Speaking of one possible interpretation of the film, (namely, the ecological one – that this generation is gifting to the next a planet we have largely destroyed, something about which we're not overly bothered), Marnier states,

> _we are aware but we're not fighting anymore – not just because we feel let down by politicians. I think the world has become so scary that we take refuge in our little lives, trying to make them as pleasant as possible._

The clique act as if they have no hope for the future, and that they firmly believe the world left for them (their "_era_" as they call it) will throw up problems the likes of which humanity will be unable to overcome. Of this meaning, Marnier explains,

> _the film states that we are still waiting for the disaster to happen so that "living together" and collective awareness can take shape again. But we need to work together before it's too late._

The clique don't share this optimism, believing too much damage has already been done. In fact, they believe that optimism itself is part of the problem; as one points out, "_it's too late, there's no future. You don't want to face the truth_."

As this might suggest, the film tackles political and social themes infinitely more weighty than those typically found in Lynch (who tends to focus on psychological issues), but as an artistic statement, I found it lacking. And whereas the absence of any obvious directorial or authorial "statement" in Lynch's work is actually part of what makes it so successful, here, due to the various political themes raised, the question of "_what is the director trying to say_" remains front-and-centre the entire time. I rarely ask myself that question when watching a Lynch film, or a Malick film, or a Guy Maddin film; I might ask it afterwards, but during the experiential moment, the artistry becomes its own referent. During _L'Heure de la sortie_, I was constantly wondering to myself, "_what does Marnier mean by that_?", something I don't even do when viewing the work of a politically allegorical filmmaker such as Peter Greenaway.

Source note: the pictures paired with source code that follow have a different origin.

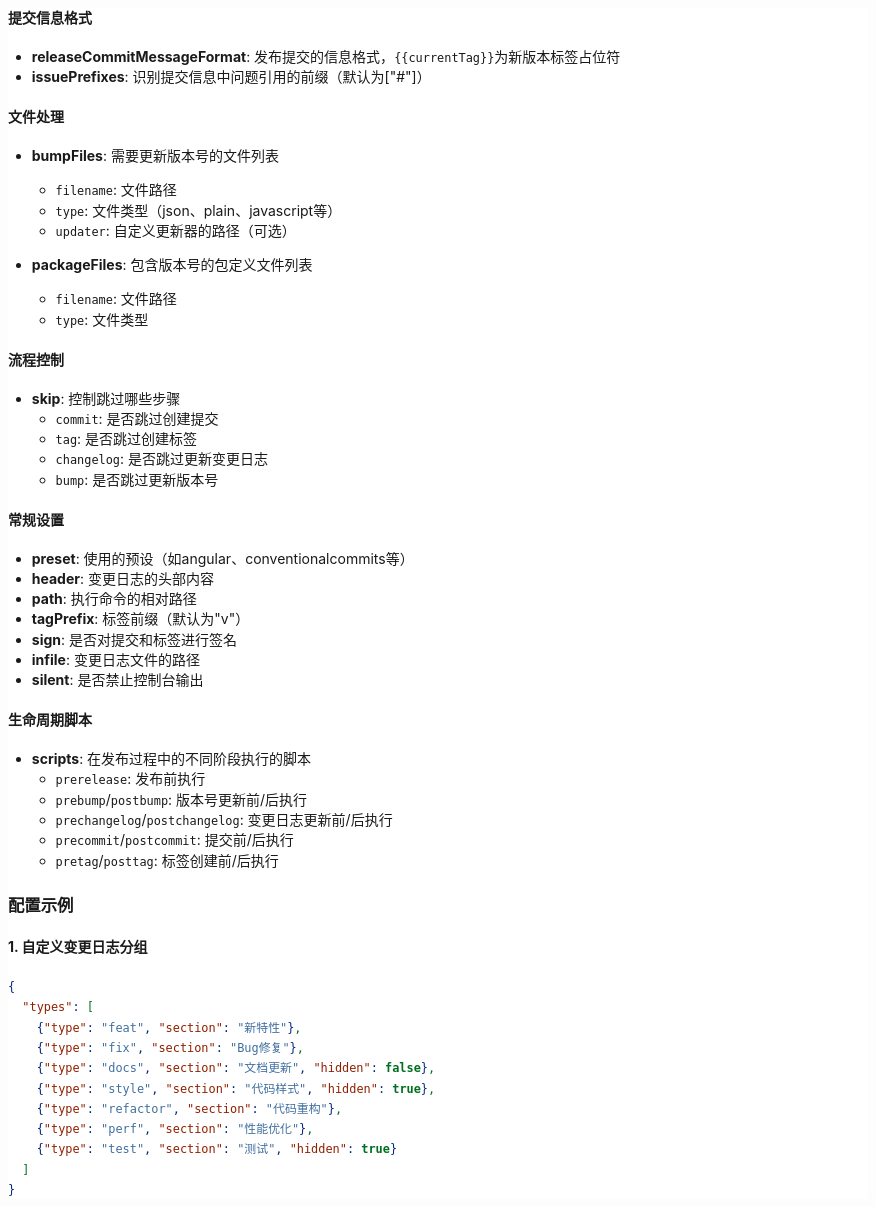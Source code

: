 #### 提交信息格式

- **releaseCommitMessageFormat**: 发布提交的信息格式，`{{currentTag}}`为新版本标签占位符
- **issuePrefixes**: 识别提交信息中问题引用的前缀（默认为["#"]）

#### 文件处理

- **bumpFiles**: 需要更新版本号的文件列表
  - `filename`: 文件路径
  - `type`: 文件类型（json、plain、javascript等）
  - `updater`: 自定义更新器的路径（可选）

- **packageFiles**: 包含版本号的包定义文件列表
  - `filename`: 文件路径
  - `type`: 文件类型

#### 流程控制

- **skip**: 控制跳过哪些步骤
  - `commit`: 是否跳过创建提交
  - `tag`: 是否跳过创建标签
  - `changelog`: 是否跳过更新变更日志
  - `bump`: 是否跳过更新版本号

#### 常规设置

- **preset**: 使用的预设（如angular、conventionalcommits等）
- **header**: 变更日志的头部内容
- **path**: 执行命令的相对路径
- **tagPrefix**: 标签前缀（默认为"v"）
- **sign**: 是否对提交和标签进行签名
- **infile**: 变更日志文件的路径
- **silent**: 是否禁止控制台输出

#### 生命周期脚本

- **scripts**: 在发布过程中的不同阶段执行的脚本
  - `prerelease`: 发布前执行
  - `prebump`/`postbump`: 版本号更新前/后执行
  - `prechangelog`/`postchangelog`: 变更日志更新前/后执行
  - `precommit`/`postcommit`: 提交前/后执行
  - `pretag`/`posttag`: 标签创建前/后执行

### 配置示例

#### 1. 自定义变更日志分组

```json
{
  "types": [
    {"type": "feat", "section": "新特性"},
    {"type": "fix", "section": "Bug修复"},
    {"type": "docs", "section": "文档更新", "hidden": false},
    {"type": "style", "section": "代码样式", "hidden": true},
    {"type": "refactor", "section": "代码重构"},
    {"type": "perf", "section": "性能优化"},
    {"type": "test", "section": "测试", "hidden": true}
  ]
}
```
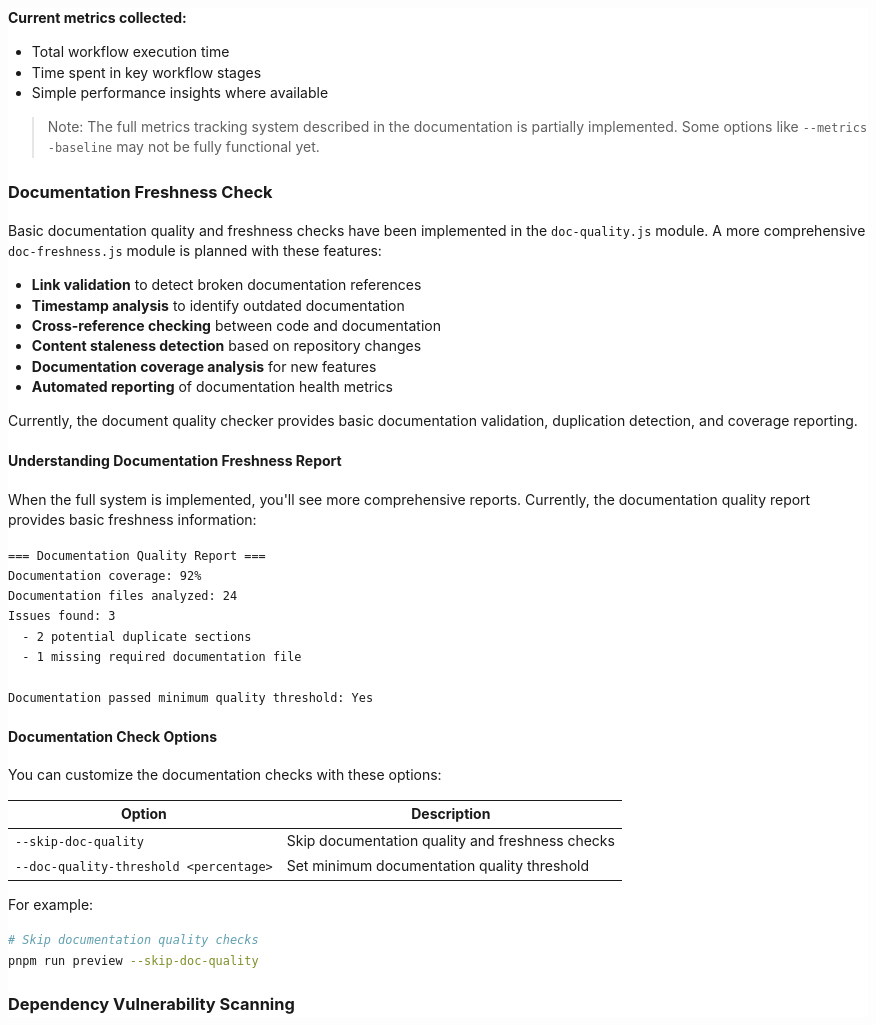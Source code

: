 **Current metrics collected:**
- Total workflow execution time
- Time spent in key workflow stages
- Simple performance insights where available

> Note: The full metrics tracking system described in the documentation is partially implemented. Some options like `--metrics-baseline` may not be fully functional yet.

### Documentation Freshness Check

Basic documentation quality and freshness checks have been implemented in the `doc-quality.js` module. A more comprehensive `doc-freshness.js` module is planned with these features:

- **Link validation** to detect broken documentation references
- **Timestamp analysis** to identify outdated documentation
- **Cross-reference checking** between code and documentation
- **Content staleness detection** based on repository changes
- **Documentation coverage analysis** for new features
- **Automated reporting** of documentation health metrics

Currently, the document quality checker provides basic documentation validation, duplication detection, and coverage reporting.

#### Understanding Documentation Freshness Report

When the full system is implemented, you'll see more comprehensive reports. Currently, the documentation quality report provides basic freshness information:

```
=== Documentation Quality Report ===
Documentation coverage: 92%
Documentation files analyzed: 24
Issues found: 3
  - 2 potential duplicate sections
  - 1 missing required documentation file

Documentation passed minimum quality threshold: Yes
```

#### Documentation Check Options

You can customize the documentation checks with these options:

| Option | Description |
|--------|-------------|
| `--skip-doc-quality` | Skip documentation quality and freshness checks |
| `--doc-quality-threshold <percentage>` | Set minimum documentation quality threshold |

For example:
```bash
# Skip documentation quality checks
pnpm run preview --skip-doc-quality
```

### Dependency Vulnerability Scanning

The narrative jumps from unanswered question to half-answered question to unexplained scene to unclear theme back to unanswered question, throwing so much gasoline on the fire that it burns itself out. By roughly the half-way point, I had stopped caring why Capadis had killed himself, because there were about fifteen other unanswered questions rattling about. And it's a case of ever diminishing returns – the more mysteries that go unaddressed, the less important each of them feels.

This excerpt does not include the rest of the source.